### Work required
Copy every line of the data that includes the string "seconds".

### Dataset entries
:::
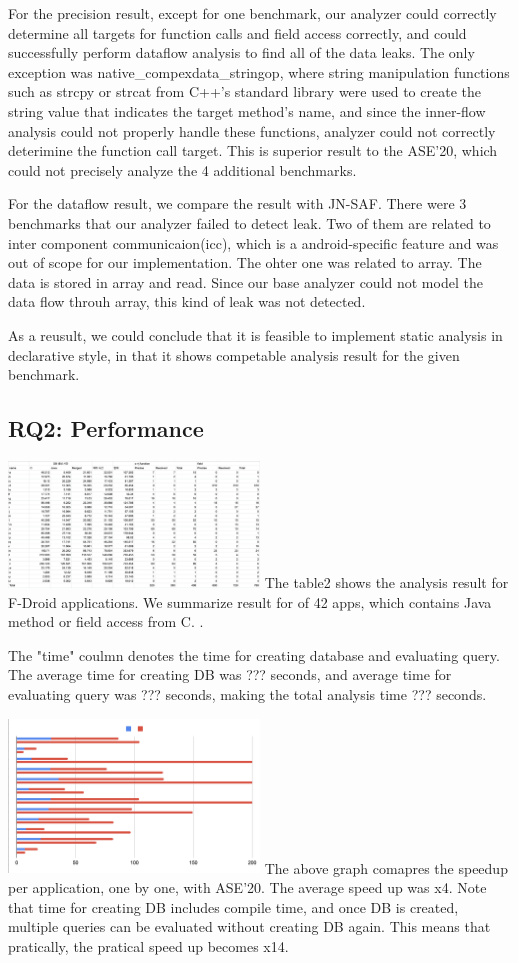 For the precision result, except for one benchmark, our analyzer could
correctly determine all targets for function calls and field access correctly,
and could successfully perform dataflow analysis to find all of the data leaks.
The only exception was native\_compexdata\_stringop, where string manipulation
functions such as strcpy or strcat from C++'s standard library were used to
create the string value that indicates the target method's name, and since the
inner-flow analysis could not properly handle these functions, analyzer could
not correctly deterimine the function call target. This is superior result to
the ASE'20, which could not precisely analyze the 4 additional benchmarks.

For the dataflow result, we compare the result with JN-SAF. There were 3 benchmarks
that our analyzer failed to detect leak. Two of them are related to inter component
communicaion(icc), which is a android-specific feature and was out of scope for
our implementation. The ohter one was related to array. The data is stored in
array and read. Since our base analyzer could not model the data flow throuh
array, this kind of leak was not detected.

As a reusult, we could conclude that it is feasible to implement
static analysis in declarative style, in that it shows competable
analysis result for the given benchmark.


\subsection{RQ2: Performance}
\includegraphics[width=0.5\textwidth]{img/table2}
The table2 shows the analysis result for F-Droid applications. We summarize
result for  of 42 apps, which contains Java method or field access
from C. .

The "time" coulmn denotes the time for creating database and evaluating query.
The average time for creating DB was ??? seconds, and average time for
evaluating query was ???  seconds, making the total analysis time ??? seconds.


\includegraphics[width=0.5\textwidth]{img/graph}
The above graph comapres the speedup per application, one by one, with ASE'20.
The average speed up was x4. Note that time for creating DB includes compile
time, and once DB is created, multiple queries can be evaluated without
creating DB again. This means that pratically, the pratical speed up becomes
x14.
:::
### Response area
The average time for creating DB was ??? seconds, and average time for
evaluating query was ???  seconds, making the total analysis time ??? seconds.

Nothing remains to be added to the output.